A major reason that state funding has dried up in recent years is that EPA now oftentimes promulgates new regulations (of which they may have dubious statutory authority) with Congress not agreeing to provide additional funding to the states to implement the programs. However, even if Congress does provide additional funding for implementation, there is no guarantee these monies make their way to the states. In FY2015, for instance, EPA raided $581 million from the states’ Clean Water and Drinking Water Revolving funds to increase spending on other projects, including fighting climate change.
EPA has also proven to be careless in how they evaluate the costs they impose on the states. Existing law – the Unfunded Mandates Reform Act (UMRA) – requires federal agencies to “assess the effects on state and local governments before imposing mandates of $100 million or more per year without providing federal funding to implement the mandate.” EPA gets around this requirement by suggesting that since they are willing and able to impose a federal implementation plan on states that opt against developing a state plan of their own, such regulations are not considered to be “federal mandates.”
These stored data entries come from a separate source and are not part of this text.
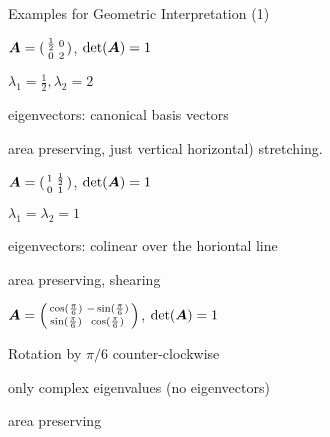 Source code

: \documentclass[handout,fleqn,aspectratio=169]{beamer}
\begin{document}
\begin{frame}{Examples for Geometric Interpretation (1)}

\plitemsep 0.03in
{
\small
\bce
\item $\bm{A} = 
(\begin{smallmatrix}
\frac{1}{2} & 0 \cr
0 & 2
\end{smallmatrix})$, $\det(\bm{A}) = 1$ 

\bci
\item $\lambda_1 = \frac{1}{2}, \lambda_2 = 2$
\item eigenvectors: canonical basis vectors
\item area preserving, just vertical horizontal) stretching. 
\eci

\item $\bm{A} = 
(\begin{smallmatrix}
1 & \frac{1}{2} \cr
0 & 1
\end{smallmatrix})$, $\det(\bm{A}) = 1$
\bci
\item $\lambda_1 = \lambda_2 = 1$
\item eigenvectors: colinear over the horiontal line
\item area preserving, shearing
\eci

\item $\bm{A} = 
\left(\begin{smallmatrix}
\cos(\frac{\pi}{6}) & -\sin(\frac{\pi}{6}) \cr
\sin(\frac{\pi}{6}) & \cos(\frac{\pi}{6})
\end{smallmatrix} \right)$, $\det(\bm{A}) = 1$
\bci
\item Rotation by $\pi/6$ counter-clockwise
\item only complex eigenvalues (no eigenvectors)
\item area preserving
\eci

\ece
}
{
\vspace{-0.4cm}
\centering
{}

\vspace{0.1cm}


\vspace{0.1cm}

}

\end{frame}
\end{document}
So-called sue-and-settle agreements have only exacerbated the problem of unfunded mandates on the states. Sue-and-settle agreements arise when an environmental advocacy group will file a lawsuit against EPA for not developing certain environmental regulations ahead of statutory deadlines. Instead of going to trial, EPA and the advocacy group in question will settle the complaint behind closed doors, typically with states, local governments and other affected entities completely shut out of the process until they are called upon to carry out the terms of the settlement.
EPA’s unwillingness to work with the states has made the states, in the words of the Chamber, “less of a partner and more of a pawn.” The Chamber does, however, recommend four changes that Congress can impose that would likely to improve relations between the agency and the states (pages 28-29).
- Amend the UMRA to more clearly define “mandate” such that it would apply to EPA;
- Enact the Regulatory Accountability Act, which would modernize the 70-year-old Administrative Procedure Act;
- Enact the Sunshine for Regulatory Decrees and Settlements Act, which would bring greater transparency to the sue-and-settle process and allow states and other affect parties to intervene; and
- Restore the Advisory Commission on Intergovernmental Relations, which could serve as an effective watchdog for cooperative federalism.